Michelangelo Giovinale

 

Caro Michelangelo, sono particolarmente contento che il nostro fervido e appassionato dialogo su questioni di interesse cittadino tra un esercizio e l’altro in palestra prosegua qui sui social, affinché tutti quelli che hanno a cuore la crescita di Marcianise, possano dare un significativo contributo alla discussione.

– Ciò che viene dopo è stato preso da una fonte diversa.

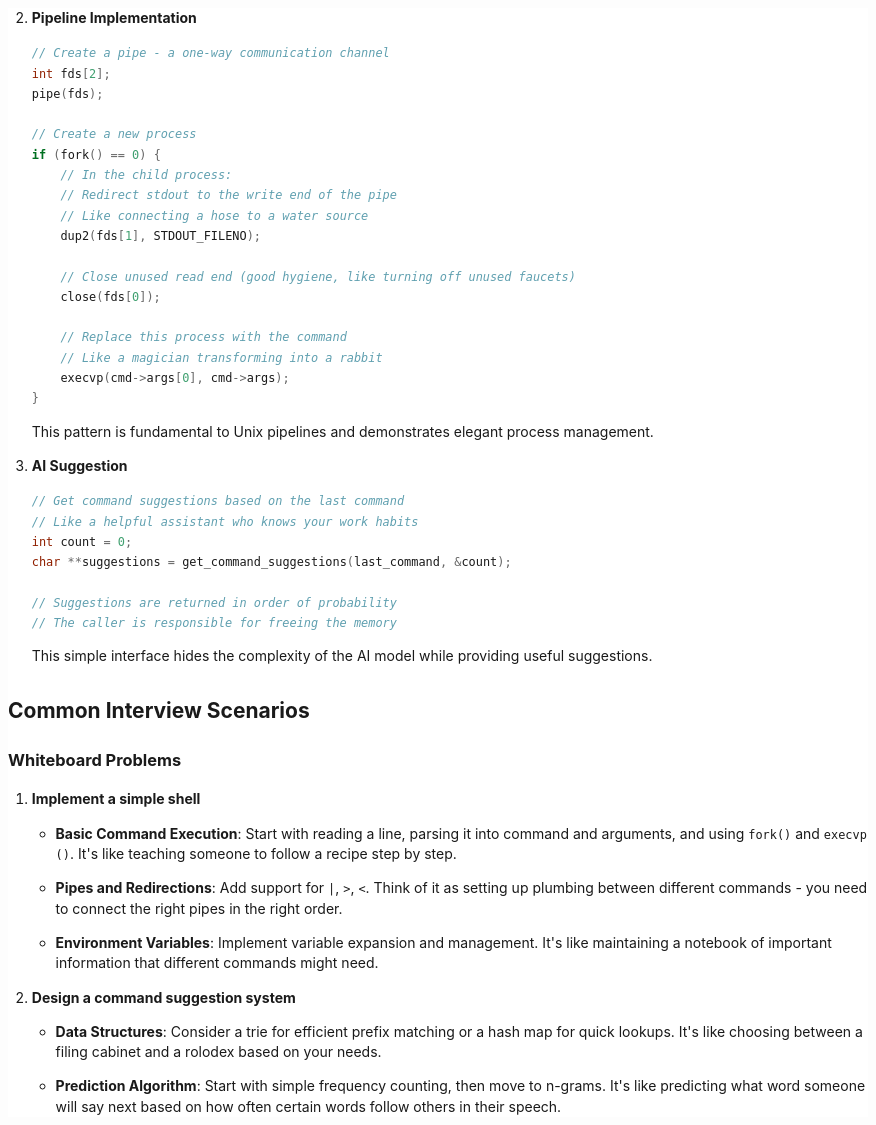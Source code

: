 2. **Pipeline Implementation**
   ```c
   // Create a pipe - a one-way communication channel
   int fds[2];
   pipe(fds);
   
   // Create a new process
   if (fork() == 0) {
       // In the child process:
       // Redirect stdout to the write end of the pipe
       // Like connecting a hose to a water source
       dup2(fds[1], STDOUT_FILENO);
       
       // Close unused read end (good hygiene, like turning off unused faucets)
       close(fds[0]);
       
       // Replace this process with the command
       // Like a magician transforming into a rabbit
       execvp(cmd->args[0], cmd->args);
   }
   ```
   This pattern is fundamental to Unix pipelines and demonstrates elegant process management.

3. **AI Suggestion**
   ```c
   // Get command suggestions based on the last command
   // Like a helpful assistant who knows your work habits
   int count = 0;
   char **suggestions = get_command_suggestions(last_command, &count);
   
   // Suggestions are returned in order of probability
   // The caller is responsible for freeing the memory
   ```
   This simple interface hides the complexity of the AI model while providing useful suggestions.

## Common Interview Scenarios

### Whiteboard Problems
1. **Implement a simple shell**
   - **Basic Command Execution**: Start with reading a line, parsing it into command and arguments, and using `fork()` and `execvp()`. It's like teaching someone to follow a recipe step by step.
     
   - **Pipes and Redirections**: Add support for `|`, `>`, `<`. Think of it as setting up plumbing between different commands - you need to connect the right pipes in the right order.
     
   - **Environment Variables**: Implement variable expansion and management. It's like maintaining a notebook of important information that different commands might need.

2. **Design a command suggestion system**
   - **Data Structures**: Consider a trie for efficient prefix matching or a hash map for quick lookups. It's like choosing between a filing cabinet and a rolodex based on your needs.
     
   - **Prediction Algorithm**: Start with simple frequency counting, then move to n-grams. It's like predicting what word someone will say next based on how often certain words follow others in their speech.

Fatta questa piacevole premessa, ti dico subito  la mia riguardo alle tue stimolanti riflessioni. Innanzi tutto, è per me motivo di grande soddisfazione che Marcianise abbia iniziato a  discutere e confrontarsi sul suo futuro. Una comunità che vuol capirsi, si interroga dove sta andando , dove vuole andare è fondamentale per tracciare percorsi e prospettare soluzioni che tutti sentano proprie, aggreghino e ci consentano di fare un salto di qualità. Su un punto però, per la franchezza che ha sempre contraddistinto i nostri ragionamenti, vorrei essere chiaro con te e la città : dialogo, ascolto, confronto  ma bisogna decidere. Dobbiamo evitare il rischio di impantanarci nella palude delle chiacchiere. L’amministrazione comunale ascolti tutti i suggerimenti, faccia le necessarie valutazioni di carattere procedurale e tecnico-logistiche, ma poi  tiri le somme. Il non decidere è decidere di restare in una certa situazione. Entrando nello specifico delle tue osservazioni, io ritengo che occorre incontrare, conoscere, far proprio il passato ma non mancare dell’eccitazione per il futuro. Ricorderò male , ma finora ho visto solo  iniziative sporadiche, scollegate, poco incisive sul recupero del nostro mondo contadino e del nostro passato storico, artistico culturale. Ben venga, dunque , il P.A.M.  proposto dall’ottimo Salvatore Marino, ma nello stesso l’amministrazione comunale potrebbe valutare la possibilità di reperire nuovi spazi per accogliere e dare la giusta visibilità alle fulgenti sperimentazioni e straordinarie finestre sulla modernità,  cui tu fai riferimento in modo impeccabile.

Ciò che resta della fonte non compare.